Exercise details → Could the whole of the data below be written out verbatim?

Task material →

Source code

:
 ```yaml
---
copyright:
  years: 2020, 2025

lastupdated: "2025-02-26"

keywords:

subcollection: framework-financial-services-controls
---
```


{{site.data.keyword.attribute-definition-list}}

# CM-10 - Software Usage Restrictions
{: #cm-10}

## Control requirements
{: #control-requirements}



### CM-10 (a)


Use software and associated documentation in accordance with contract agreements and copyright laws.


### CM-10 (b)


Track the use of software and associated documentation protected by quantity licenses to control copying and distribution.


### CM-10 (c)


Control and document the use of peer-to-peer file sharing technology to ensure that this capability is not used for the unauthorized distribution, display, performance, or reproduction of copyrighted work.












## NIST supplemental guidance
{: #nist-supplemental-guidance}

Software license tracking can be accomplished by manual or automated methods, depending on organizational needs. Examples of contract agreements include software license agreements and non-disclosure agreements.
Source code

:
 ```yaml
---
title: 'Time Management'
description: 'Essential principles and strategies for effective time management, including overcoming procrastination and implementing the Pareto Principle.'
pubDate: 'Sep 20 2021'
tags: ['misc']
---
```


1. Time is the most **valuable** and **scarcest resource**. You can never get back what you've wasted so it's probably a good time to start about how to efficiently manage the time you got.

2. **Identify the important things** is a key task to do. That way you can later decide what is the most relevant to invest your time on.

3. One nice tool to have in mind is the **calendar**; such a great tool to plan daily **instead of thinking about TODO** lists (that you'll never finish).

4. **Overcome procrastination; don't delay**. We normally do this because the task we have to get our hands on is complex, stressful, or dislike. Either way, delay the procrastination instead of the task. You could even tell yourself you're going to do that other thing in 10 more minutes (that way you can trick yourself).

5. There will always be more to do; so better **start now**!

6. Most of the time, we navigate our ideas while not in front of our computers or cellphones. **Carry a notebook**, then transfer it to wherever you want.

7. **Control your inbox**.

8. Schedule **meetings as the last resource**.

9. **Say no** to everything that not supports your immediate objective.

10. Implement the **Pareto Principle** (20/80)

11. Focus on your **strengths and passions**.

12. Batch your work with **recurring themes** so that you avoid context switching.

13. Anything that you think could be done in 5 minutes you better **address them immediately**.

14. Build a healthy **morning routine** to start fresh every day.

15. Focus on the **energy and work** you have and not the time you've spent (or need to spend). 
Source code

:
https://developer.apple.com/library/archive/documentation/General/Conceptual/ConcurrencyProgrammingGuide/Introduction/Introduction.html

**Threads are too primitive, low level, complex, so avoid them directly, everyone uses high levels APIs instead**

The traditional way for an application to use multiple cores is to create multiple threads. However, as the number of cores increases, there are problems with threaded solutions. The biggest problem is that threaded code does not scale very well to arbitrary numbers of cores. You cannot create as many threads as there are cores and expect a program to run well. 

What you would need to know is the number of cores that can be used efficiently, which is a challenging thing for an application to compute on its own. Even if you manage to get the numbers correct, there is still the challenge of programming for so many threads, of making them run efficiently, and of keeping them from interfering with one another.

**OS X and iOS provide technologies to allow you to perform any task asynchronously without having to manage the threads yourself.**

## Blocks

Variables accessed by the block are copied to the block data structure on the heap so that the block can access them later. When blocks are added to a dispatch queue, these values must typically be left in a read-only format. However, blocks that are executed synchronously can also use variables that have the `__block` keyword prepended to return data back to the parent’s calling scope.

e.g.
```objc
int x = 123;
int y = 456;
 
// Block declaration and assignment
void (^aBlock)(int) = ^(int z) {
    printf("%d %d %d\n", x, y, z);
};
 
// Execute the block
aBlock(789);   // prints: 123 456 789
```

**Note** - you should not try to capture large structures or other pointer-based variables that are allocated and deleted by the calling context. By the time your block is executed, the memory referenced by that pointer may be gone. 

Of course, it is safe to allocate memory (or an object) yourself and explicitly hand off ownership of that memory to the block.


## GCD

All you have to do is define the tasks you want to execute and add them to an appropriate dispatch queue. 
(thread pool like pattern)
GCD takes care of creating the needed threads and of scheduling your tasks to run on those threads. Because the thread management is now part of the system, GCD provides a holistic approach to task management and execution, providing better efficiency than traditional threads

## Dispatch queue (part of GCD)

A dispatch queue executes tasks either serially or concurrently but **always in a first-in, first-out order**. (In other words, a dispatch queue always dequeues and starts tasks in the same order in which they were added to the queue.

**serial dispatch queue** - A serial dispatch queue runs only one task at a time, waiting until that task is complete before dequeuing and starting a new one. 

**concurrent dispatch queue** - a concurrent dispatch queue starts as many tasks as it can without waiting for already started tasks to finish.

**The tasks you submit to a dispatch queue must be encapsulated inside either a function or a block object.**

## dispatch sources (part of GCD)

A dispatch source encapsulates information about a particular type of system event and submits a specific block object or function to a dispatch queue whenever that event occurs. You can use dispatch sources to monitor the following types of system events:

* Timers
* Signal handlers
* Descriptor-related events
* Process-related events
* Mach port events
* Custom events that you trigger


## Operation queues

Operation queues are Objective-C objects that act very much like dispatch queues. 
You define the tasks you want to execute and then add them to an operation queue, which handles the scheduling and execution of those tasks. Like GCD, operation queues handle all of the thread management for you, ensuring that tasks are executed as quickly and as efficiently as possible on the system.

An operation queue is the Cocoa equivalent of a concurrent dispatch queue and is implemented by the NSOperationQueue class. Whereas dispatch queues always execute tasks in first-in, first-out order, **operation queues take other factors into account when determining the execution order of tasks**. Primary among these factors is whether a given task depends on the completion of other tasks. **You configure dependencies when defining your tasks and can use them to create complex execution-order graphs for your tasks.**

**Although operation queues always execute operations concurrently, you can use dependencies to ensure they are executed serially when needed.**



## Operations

Answer space →
Source code

:
 ```yaml
---
copyright:
  years: 2020, 2025

lastupdated: "2025-02-26"

keywords:

subcollection: framework-financial-services-controls
---
```


{{site.data.keyword.attribute-definition-list}}

# CM-10 - Software Usage Restrictions
{: #cm-10}

## Control requirements
{: #control-requirements}



### CM-10 (a)


Use software and associated documentation in accordance with contract agreements and copyright laws.


### CM-10 (b)


Track the use of software and associated documentation protected by quantity licenses to control copying and distribution.


### CM-10 (c)


Control and document the use of peer-to-peer file sharing technology to ensure that this capability is not used for the unauthorized distribution, display, performance, or reproduction of copyrighted work.












## NIST supplemental guidance
{: #nist-supplemental-guidance}

Software license tracking can be accomplished by manual or automated methods, depending on organizational needs. Examples of contract agreements include software license agreements and non-disclosure agreements.
Source code

:
 ```yaml
---
title: 'Time Management'
description: 'Essential principles and strategies for effective time management, including overcoming procrastination and implementing the Pareto Principle.'
pubDate: 'Sep 20 2021'
tags: ['misc']
---
```


1. Time is the most **valuable** and **scarcest resource**. You can never get back what you've wasted so it's probably a good time to start about how to efficiently manage the time you got.

2. **Identify the important things** is a key task to do. That way you can later decide what is the most relevant to invest your time on.

3. One nice tool to have in mind is the **calendar**; such a great tool to plan daily **instead of thinking about TODO** lists (that you'll never finish).

4. **Overcome procrastination; don't delay**. We normally do this because the task we have to get our hands on is complex, stressful, or dislike. Either way, delay the procrastination instead of the task. You could even tell yourself you're going to do that other thing in 10 more minutes (that way you can trick yourself).

5. There will always be more to do; so better **start now**!

6. Most of the time, we navigate our ideas while not in front of our computers or cellphones. **Carry a notebook**, then transfer it to wherever you want.

7. **Control your inbox**.

8. Schedule **meetings as the last resource**.

9. **Say no** to everything that not supports your immediate objective.

10. Implement the **Pareto Principle** (20/80)

11. Focus on your **strengths and passions**.

12. Batch your work with **recurring themes** so that you avoid context switching.

13. Anything that you think could be done in 5 minutes you better **address them immediately**.

14. Build a healthy **morning routine** to start fresh every day.

15. Focus on the **energy and work** you have and not the time you've spent (or need to spend). 
Source code

:
https://developer.apple.com/library/archive/documentation/General/Conceptual/ConcurrencyProgrammingGuide/Introduction/Introduction.html

**Threads are too primitive, low level, complex, so avoid them directly, everyone uses high levels APIs instead**

The traditional way for an application to use multiple cores is to create multiple threads. However, as the number of cores increases, there are problems with threaded solutions. The biggest problem is that threaded code does not scale very well to arbitrary numbers of cores. You cannot create as many threads as there are cores and expect a program to run well. 

What you would need to know is the number of cores that can be used efficiently, which is a challenging thing for an application to compute on its own. Even if you manage to get the numbers correct, there is still the challenge of programming for so many threads, of making them run efficiently, and of keeping them from interfering with one another.

**OS X and iOS provide technologies to allow you to perform any task asynchronously without having to manage the threads yourself.**

## Blocks

Variables accessed by the block are copied to the block data structure on the heap so that the block can access them later. When blocks are added to a dispatch queue, these values must typically be left in a read-only format. However, blocks that are executed synchronously can also use variables that have the `__block` keyword prepended to return data back to the parent’s calling scope.

e.g.
```objc
int x = 123;
int y = 456;
 
// Block declaration and assignment
void (^aBlock)(int) = ^(int z) {
    printf("%d %d %d\n", x, y, z);
};
 
// Execute the block
aBlock(789);   // prints: 123 456 789
```

**Note** - you should not try to capture large structures or other pointer-based variables that are allocated and deleted by the calling context. By the time your block is executed, the memory referenced by that pointer may be gone. 

Of course, it is safe to allocate memory (or an object) yourself and explicitly hand off ownership of that memory to the block.


## GCD

All you have to do is define the tasks you want to execute and add them to an appropriate dispatch queue. 
(thread pool like pattern)
GCD takes care of creating the needed threads and of scheduling your tasks to run on those threads. Because the thread management is now part of the system, GCD provides a holistic approach to task management and execution, providing better efficiency than traditional threads

## Dispatch queue (part of GCD)

A dispatch queue executes tasks either serially or concurrently but **always in a first-in, first-out order**. (In other words, a dispatch queue always dequeues and starts tasks in the same order in which they were added to the queue.

**serial dispatch queue** - A serial dispatch queue runs only one task at a time, waiting until that task is complete before dequeuing and starting a new one. 

**concurrent dispatch queue** - a concurrent dispatch queue starts as many tasks as it can without waiting for already started tasks to finish.

**The tasks you submit to a dispatch queue must be encapsulated inside either a function or a block object.**

## dispatch sources (part of GCD)

A dispatch source encapsulates information about a particular type of system event and submits a specific block object or function to a dispatch queue whenever that event occurs. You can use dispatch sources to monitor the following types of system events:

* Timers
* Signal handlers
* Descriptor-related events
* Process-related events
* Mach port events
* Custom events that you trigger


## Operation queues

Operation queues are Objective-C objects that act very much like dispatch queues. 
You define the tasks you want to execute and then add them to an operation queue, which handles the scheduling and execution of those tasks. Like GCD, operation queues handle all of the thread management for you, ensuring that tasks are executed as quickly and as efficiently as possible on the system.

An operation queue is the Cocoa equivalent of a concurrent dispatch queue and is implemented by the NSOperationQueue class. Whereas dispatch queues always execute tasks in first-in, first-out order, **operation queues take other factors into account when determining the execution order of tasks**. Primary among these factors is whether a given task depends on the completion of other tasks. **You configure dependencies when defining your tasks and can use them to create complex execution-order graphs for your tasks.**

**Although operation queues always execute operations concurrently, you can use dependencies to ensure they are executed serially when needed.**



## Operations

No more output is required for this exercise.